Women's Pictures - Jane Campion's Sweetie

Welcome to Jane Campion month! When I asked you all to vote for our next Female Filmmaker, I was surprised when the New Zealand native won nearly half of the vote. In retrospect, I should have seen it coming. Jane Campion is one of the most honored ladies on our list! She’s been nominated for two Academy Awards (one of which she won) and two Golden Globes for The Piano in 1994, garnered three Emmy nominations for Top of the Lake two years ago, and she won the Palm d’Or in 1986, before our story with her even starts! We pick up with her three years after her prestigious win, with a sad, strange, sometimes silly story of one weird woman’s even weirder family.

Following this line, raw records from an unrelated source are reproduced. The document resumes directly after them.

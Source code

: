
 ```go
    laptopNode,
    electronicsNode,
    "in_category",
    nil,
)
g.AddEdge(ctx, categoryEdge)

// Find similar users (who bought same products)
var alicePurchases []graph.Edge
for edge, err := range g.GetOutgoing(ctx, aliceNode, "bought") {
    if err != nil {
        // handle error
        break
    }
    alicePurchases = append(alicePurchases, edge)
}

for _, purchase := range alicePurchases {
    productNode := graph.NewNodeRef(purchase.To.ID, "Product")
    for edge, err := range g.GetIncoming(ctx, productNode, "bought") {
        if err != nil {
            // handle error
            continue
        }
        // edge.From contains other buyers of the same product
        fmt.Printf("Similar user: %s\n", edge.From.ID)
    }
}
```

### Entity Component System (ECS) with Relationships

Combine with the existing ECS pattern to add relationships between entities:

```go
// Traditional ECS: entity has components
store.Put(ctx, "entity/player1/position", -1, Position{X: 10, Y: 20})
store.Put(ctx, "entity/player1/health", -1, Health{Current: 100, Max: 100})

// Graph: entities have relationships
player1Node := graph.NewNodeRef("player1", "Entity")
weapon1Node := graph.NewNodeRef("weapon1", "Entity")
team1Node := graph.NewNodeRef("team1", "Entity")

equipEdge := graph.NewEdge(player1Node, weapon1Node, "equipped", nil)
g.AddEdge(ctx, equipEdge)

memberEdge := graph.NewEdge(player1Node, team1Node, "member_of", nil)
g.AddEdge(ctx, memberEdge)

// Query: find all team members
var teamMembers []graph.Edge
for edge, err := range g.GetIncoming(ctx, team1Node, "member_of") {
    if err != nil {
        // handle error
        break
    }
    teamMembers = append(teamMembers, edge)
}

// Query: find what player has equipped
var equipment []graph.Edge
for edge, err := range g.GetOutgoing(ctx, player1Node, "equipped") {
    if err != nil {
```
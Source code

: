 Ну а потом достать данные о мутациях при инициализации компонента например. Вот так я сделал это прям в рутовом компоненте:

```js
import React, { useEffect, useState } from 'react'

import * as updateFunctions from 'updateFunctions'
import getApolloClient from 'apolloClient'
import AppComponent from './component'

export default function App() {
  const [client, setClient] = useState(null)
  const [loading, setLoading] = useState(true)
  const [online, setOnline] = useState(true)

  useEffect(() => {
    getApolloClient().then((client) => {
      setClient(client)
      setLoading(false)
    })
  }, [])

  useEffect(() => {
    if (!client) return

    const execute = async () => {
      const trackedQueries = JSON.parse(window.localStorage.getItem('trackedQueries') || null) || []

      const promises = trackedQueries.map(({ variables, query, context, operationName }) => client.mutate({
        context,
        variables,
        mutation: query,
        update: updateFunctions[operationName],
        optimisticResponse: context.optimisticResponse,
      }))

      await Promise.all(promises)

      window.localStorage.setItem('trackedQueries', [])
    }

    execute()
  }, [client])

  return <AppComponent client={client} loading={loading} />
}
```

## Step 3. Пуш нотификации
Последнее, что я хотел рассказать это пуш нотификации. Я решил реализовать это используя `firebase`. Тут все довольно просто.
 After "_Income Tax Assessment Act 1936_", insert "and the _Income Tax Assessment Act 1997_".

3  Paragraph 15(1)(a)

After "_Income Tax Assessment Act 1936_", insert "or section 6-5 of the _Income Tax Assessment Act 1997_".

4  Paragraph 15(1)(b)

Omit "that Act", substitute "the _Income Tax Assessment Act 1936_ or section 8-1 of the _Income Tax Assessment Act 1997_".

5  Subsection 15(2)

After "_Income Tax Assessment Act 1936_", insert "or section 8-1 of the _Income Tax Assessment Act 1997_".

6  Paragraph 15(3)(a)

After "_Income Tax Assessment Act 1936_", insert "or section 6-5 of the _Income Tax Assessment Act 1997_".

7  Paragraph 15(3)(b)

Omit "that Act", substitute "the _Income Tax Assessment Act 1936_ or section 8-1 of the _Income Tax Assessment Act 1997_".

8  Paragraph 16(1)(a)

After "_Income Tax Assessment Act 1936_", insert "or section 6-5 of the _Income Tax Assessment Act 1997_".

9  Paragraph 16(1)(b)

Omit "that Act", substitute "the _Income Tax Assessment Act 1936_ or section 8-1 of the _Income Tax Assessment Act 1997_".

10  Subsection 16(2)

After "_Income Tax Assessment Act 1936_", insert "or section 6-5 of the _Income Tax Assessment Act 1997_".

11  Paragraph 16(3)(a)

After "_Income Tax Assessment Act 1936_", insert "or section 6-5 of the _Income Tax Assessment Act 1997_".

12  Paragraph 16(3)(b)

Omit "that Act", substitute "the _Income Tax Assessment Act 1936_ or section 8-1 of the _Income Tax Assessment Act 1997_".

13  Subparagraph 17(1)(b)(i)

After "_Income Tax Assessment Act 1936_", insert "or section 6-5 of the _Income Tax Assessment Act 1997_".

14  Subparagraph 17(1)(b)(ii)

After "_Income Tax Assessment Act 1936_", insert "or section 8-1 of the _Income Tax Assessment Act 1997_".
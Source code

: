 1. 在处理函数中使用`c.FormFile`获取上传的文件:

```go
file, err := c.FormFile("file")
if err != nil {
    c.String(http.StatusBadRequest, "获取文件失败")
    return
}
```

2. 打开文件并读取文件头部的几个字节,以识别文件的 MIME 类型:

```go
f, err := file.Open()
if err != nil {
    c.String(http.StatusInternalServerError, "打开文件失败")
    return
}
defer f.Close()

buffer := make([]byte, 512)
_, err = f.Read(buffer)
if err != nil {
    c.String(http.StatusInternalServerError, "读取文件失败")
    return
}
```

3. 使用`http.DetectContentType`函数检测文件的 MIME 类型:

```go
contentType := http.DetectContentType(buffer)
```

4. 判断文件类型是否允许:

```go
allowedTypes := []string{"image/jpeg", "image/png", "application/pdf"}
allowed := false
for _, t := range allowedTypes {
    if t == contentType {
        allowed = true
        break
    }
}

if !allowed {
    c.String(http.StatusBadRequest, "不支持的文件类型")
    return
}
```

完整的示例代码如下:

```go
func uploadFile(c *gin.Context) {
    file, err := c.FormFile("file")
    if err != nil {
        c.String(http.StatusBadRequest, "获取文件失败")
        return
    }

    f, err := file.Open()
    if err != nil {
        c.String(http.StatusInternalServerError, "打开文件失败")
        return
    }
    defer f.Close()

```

If taken at face value, Sweetie is a cautionary about how a daughter's untreated mental illness can cause an already unstable family to disintegrate. But nothing in Campion's surreal story is meant to be taken at face value. With the help of (lady!) cinematographer Sally Bongers, Campion shows a gift for making the mundane malevolent. When cast under shadows and seen through a wide angle lens, plastic furniture, dappled rugs, and the brightly-colored trappings of middle class suburbia suddenly suggest something rotten in the state of New Zealand. Campion refuses to shy away from the ugliness of her characters, instead covering them with candy colors that make them all the more grotesque.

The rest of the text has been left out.